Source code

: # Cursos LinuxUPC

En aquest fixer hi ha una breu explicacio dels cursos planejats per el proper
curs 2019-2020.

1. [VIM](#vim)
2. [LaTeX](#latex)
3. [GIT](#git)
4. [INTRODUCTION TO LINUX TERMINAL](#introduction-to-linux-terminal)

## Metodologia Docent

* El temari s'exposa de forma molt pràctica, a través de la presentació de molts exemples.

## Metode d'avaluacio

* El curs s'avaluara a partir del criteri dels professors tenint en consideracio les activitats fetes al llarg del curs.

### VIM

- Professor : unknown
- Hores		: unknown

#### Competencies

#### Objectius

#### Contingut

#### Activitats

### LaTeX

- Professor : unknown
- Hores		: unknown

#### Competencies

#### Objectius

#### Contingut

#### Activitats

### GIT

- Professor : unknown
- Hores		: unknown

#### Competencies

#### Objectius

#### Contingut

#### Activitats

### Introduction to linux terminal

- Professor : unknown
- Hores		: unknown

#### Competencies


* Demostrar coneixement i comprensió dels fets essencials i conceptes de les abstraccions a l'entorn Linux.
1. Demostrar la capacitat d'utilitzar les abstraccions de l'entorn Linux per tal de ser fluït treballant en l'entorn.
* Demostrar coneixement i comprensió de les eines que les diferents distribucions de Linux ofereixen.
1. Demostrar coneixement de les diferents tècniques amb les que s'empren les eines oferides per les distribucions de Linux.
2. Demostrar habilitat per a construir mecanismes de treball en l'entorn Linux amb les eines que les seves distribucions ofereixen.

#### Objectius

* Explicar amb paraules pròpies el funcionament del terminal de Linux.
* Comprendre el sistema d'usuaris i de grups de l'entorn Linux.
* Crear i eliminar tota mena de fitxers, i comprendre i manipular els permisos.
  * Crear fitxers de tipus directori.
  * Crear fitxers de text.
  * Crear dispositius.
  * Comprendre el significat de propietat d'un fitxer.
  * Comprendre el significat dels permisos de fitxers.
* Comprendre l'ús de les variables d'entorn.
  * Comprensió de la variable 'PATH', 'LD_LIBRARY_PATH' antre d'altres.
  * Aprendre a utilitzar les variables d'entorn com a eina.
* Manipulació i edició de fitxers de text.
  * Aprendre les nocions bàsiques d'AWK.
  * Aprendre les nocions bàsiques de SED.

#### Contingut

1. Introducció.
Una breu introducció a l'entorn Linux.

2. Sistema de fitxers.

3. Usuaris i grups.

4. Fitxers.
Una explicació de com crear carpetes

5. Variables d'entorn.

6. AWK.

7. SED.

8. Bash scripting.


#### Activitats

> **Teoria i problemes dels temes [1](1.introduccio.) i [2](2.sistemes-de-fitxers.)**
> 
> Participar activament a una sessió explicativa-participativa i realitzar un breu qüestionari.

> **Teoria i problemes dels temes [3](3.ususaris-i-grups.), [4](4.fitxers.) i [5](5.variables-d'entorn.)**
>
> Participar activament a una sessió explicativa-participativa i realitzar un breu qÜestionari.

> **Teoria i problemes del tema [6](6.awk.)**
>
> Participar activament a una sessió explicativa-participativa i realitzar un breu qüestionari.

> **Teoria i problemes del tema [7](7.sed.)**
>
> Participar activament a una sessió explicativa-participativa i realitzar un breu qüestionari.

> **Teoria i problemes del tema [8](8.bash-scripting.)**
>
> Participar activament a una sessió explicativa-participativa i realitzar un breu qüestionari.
※ ※ ※
_WHAT NEEDS TO BE DONE_: Of all the entries above, retype exactly the lines from the line with "# Cursos LinuxUPC" to the line with "## Metode d'avaluacio", both included, and no others.

_TASK SOLUTION_:
: # Cursos LinuxUPC

En aquest fixer hi ha una breu explicacio dels cursos planejats per el proper
curs 2019-2020.

1. [VIM](#vim)
2. [LaTeX](#latex)
3. [GIT](#git)
4. [INTRODUCTION TO LINUX TERMINAL](#introduction-to-linux-terminal)

## Metodologia Docent

* El temari s'exposa de forma molt pràctica, a través de la presentació de molts exemples.

## Metode d'avaluacio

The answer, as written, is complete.